» TASK TO CARRY OUT:
Word for word, retype each record shown below.
★ ★ ★ ★
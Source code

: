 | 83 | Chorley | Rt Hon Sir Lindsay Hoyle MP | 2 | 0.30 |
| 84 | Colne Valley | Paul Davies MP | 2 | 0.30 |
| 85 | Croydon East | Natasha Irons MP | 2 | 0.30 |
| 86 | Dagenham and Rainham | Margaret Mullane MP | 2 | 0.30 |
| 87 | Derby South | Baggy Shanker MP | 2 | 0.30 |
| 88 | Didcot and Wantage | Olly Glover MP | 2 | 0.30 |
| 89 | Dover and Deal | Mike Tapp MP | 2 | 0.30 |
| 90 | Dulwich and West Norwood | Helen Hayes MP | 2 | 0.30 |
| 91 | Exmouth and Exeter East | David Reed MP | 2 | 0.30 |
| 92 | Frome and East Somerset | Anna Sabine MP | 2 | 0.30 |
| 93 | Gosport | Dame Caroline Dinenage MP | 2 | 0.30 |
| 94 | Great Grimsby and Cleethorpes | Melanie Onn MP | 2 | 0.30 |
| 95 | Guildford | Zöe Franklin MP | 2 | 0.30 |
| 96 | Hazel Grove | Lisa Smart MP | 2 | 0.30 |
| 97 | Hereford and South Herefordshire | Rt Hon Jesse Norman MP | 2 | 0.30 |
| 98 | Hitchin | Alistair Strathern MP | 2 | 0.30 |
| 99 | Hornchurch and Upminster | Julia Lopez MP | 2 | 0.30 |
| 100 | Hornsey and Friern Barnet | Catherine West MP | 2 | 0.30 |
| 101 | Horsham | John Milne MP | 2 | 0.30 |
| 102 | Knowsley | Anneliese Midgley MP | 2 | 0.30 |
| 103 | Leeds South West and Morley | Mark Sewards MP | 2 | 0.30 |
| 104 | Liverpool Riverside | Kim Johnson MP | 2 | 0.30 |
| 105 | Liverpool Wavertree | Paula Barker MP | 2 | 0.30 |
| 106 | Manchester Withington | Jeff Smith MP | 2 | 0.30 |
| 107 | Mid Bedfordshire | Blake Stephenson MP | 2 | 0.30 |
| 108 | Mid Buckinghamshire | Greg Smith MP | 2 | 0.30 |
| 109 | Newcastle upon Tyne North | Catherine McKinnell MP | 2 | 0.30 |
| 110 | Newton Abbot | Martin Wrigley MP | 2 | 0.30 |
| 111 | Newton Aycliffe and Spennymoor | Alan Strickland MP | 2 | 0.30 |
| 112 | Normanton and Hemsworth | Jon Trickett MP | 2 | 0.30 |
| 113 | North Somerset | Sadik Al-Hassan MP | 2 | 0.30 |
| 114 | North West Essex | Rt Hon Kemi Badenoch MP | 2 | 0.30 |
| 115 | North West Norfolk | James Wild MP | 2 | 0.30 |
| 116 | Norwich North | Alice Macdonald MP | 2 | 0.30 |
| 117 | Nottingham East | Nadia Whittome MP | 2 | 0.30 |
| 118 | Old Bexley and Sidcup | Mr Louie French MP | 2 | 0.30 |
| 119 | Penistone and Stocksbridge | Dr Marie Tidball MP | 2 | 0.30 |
★ ★ ★ ★
» THE ANSWER:
Source code

: | 83 | Chorley | Rt Hon Sir Lindsay Hoyle MP | 2 | 0.30 |
| 84 | Colne Valley | Paul Davies MP | 2 | 0.30 |
| 85 | Croydon East | Natasha Irons MP | 2 | 0.30 |
| 86 | Dagenham and Rainham | Margaret Mullane MP | 2 | 0.30 |
| 87 | Derby South | Baggy Shanker MP | 2 | 0.30 |
| 88 | Didcot and Wantage | Olly Glover MP | 2 | 0.30 |
| 89 | Dover and Deal | Mike Tapp MP | 2 | 0.30 |
| 90 | Dulwich and West Norwood | Helen Hayes MP | 2 | 0.30 |
| 91 | Exmouth and Exeter East | David Reed MP | 2 | 0.30 |
| 92 | Frome and East Somerset | Anna Sabine MP | 2 | 0.30 |
| 93 | Gosport | Dame Caroline Dinenage MP | 2 | 0.30 |
| 94 | Great Grimsby and Cleethorpes | Melanie Onn MP | 2 | 0.30 |
| 95 | Guildford | Zöe Franklin MP | 2 | 0.30 |
| 96 | Hazel Grove | Lisa Smart MP | 2 | 0.30 |
| 97 | Hereford and South Herefordshire | Rt Hon Jesse Norman MP | 2 | 0.30 |
| 98 | Hitchin | Alistair Strathern MP | 2 | 0.30 |
| 99 | Hornchurch and Upminster | Julia Lopez MP | 2 | 0.30 |
| 100 | Hornsey and Friern Barnet | Catherine West MP | 2 | 0.30 |
| 101 | Horsham | John Milne MP | 2 | 0.30 |
| 102 | Knowsley | Anneliese Midgley MP | 2 | 0.30 |
| 103 | Leeds South West and Morley | Mark Sewards MP | 2 | 0.30 |
| 104 | Liverpool Riverside | Kim Johnson MP | 2 | 0.30 |
| 105 | Liverpool Wavertree | Paula Barker MP | 2 | 0.30 |
| 106 | Manchester Withington | Jeff Smith MP | 2 | 0.30 |
| 107 | Mid Bedfordshire | Blake Stephenson MP | 2 | 0.30 |
| 108 | Mid Buckinghamshire | Greg Smith MP | 2 | 0.30 |
| 109 | Newcastle upon Tyne North | Catherine McKinnell MP | 2 | 0.30 |
| 110 | Newton Abbot | Martin Wrigley MP | 2 | 0.30 |
| 111 | Newton Aycliffe and Spennymoor | Alan Strickland MP | 2 | 0.30 |
| 112 | Normanton and Hemsworth | Jon Trickett MP | 2 | 0.30 |
| 113 | North Somerset | Sadik Al-Hassan MP | 2 | 0.30 |
| 114 | North West Essex | Rt Hon Kemi Badenoch MP | 2 | 0.30 |
| 115 | North West Norfolk | James Wild MP | 2 | 0.30 |
| 116 | Norwich North | Alice Macdonald MP | 2 | 0.30 |
| 117 | Nottingham East | Nadia Whittome MP | 2 | 0.30 |
| 118 | Old Bexley and Sidcup | Mr Louie French MP | 2 | 0.30 |
| 119 | Penistone and Stocksbridge | Dr Marie Tidball MP | 2 | 0.30 |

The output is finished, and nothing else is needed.